(Beginning of Input material)
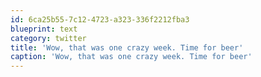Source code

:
 ```yaml
---
id: 6ca25b55-7c12-4723-a323-336f2212fba3
blueprint: text
category: twitter
title: 'Wow, that was one crazy week. Time for beer'
caption: 'Wow, that was one crazy week. Time for beer'
---
```

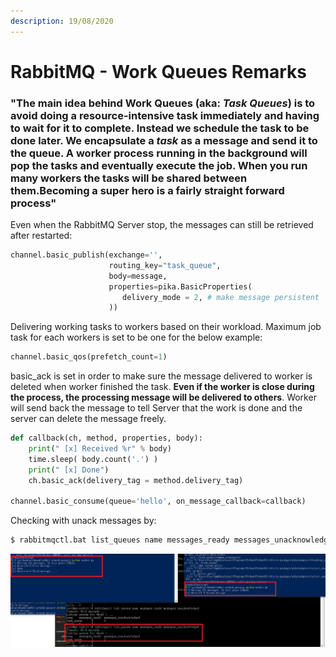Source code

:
 ```yaml
---
description: 19/08/2020
---
```


# RabbitMQ - Work Queues Remarks

### "The main idea behind Work Queues \(aka: _Task Queues_\) is to avoid doing a resource-intensive task immediately and having to wait for it to complete. Instead we schedule the task to be done later. We encapsulate a _task_ as a message and send it to the queue. A worker process running in the background will pop the tasks and eventually execute the job. When you run many workers the tasks will be shared between them.Becoming a super hero is a fairly straight forward process"

Even when the RabbitMQ Server stop, the messages can still be retrieved after restarted:

```python
channel.basic_publish(exchange='',
                      routing_key="task_queue",
                      body=message,
                      properties=pika.BasicProperties(
                         delivery_mode = 2, # make message persistent
                      ))
```

Delivering working tasks to workers based on their workload. Maximum job task for each workers is set to be one for the below example: 

```python
channel.basic_qos(prefetch_count=1)
```

basic\_ack is set in order to make sure the message delivered to worker is deleted when worker finished the task. **Even if the worker is close during the process, the processing message will be delivered to others**. Worker will send back the message to tell Server that the work is done and the server can delete the message freely. 

```python
def callback(ch, method, properties, body):
    print(" [x] Received %r" % body)
    time.sleep( body.count('.') )
    print(" [x] Done")
    ch.basic_ack(delivery_tag = method.delivery_tag)

channel.basic_consume(queue='hello', on_message_callback=callback)
```

Checking with unack messages by:

```python
$ rabbitmqctl.bat list_queues name messages_ready messages_unacknowledged
```

![result](../.gitbook/assets/result%20%283%29.png)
(End of Input material)
Description of the task =>
Your task is to repeat exactly the lines from the beginning of the data to the line that contains "# RabbitMQ - Work Queues Remarks", both ends included, leaving out pictures.

Response to this exercise =>
Source code

:
 ```yaml
---
id: 6ca25b55-7c12-4723-a323-336f2212fba3
blueprint: text
category: twitter
title: 'Wow, that was one crazy week. Time for beer'
caption: 'Wow, that was one crazy week. Time for beer'
---
```

Source code

:
 ```yaml
---
description: 19/08/2020
---
```


# RabbitMQ - Work Queues Remarks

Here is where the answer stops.